_RAW DATA_
● ● ● ●

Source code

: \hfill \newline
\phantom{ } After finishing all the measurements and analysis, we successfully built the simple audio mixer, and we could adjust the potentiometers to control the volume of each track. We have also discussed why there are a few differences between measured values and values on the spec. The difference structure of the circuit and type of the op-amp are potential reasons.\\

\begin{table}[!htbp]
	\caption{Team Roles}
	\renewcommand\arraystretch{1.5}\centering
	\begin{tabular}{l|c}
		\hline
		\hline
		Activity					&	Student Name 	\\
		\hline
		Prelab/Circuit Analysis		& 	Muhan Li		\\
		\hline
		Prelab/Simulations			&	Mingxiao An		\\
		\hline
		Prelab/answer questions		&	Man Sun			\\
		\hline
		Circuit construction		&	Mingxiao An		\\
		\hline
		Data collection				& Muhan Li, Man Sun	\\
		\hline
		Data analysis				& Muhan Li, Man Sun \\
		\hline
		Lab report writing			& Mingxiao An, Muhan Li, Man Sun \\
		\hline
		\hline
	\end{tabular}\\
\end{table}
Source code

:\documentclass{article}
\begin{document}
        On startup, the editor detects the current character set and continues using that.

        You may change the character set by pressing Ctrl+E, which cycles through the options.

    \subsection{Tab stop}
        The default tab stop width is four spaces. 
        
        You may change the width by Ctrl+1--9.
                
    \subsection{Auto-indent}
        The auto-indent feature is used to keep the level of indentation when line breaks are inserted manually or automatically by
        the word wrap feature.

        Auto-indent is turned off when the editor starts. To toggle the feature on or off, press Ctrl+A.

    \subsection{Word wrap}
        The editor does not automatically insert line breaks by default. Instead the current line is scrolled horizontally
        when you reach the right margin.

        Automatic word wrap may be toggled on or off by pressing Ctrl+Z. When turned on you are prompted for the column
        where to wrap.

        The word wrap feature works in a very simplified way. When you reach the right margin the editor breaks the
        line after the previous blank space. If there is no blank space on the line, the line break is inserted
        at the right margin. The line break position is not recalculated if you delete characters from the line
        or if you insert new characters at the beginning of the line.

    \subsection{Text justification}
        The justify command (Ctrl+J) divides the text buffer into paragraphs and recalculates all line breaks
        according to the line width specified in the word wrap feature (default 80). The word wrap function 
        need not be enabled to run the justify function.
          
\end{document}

● ● ● ●

_TASK DIRECTIONS_
Repeat, word for word, the lines from the opening of the material through the line containing "are potential reasons.\\".

_EXERCISE RESPONSE_
Source code

: \hfill \newline
\phantom{ } After finishing all the measurements and analysis, we successfully built the simple audio mixer, and we could adjust the potentiometers to control the volume of each track. We have also discussed why there are a few differences between measured values and values on the spec. The difference structure of the circuit and type of the op-amp are potential reasons.\\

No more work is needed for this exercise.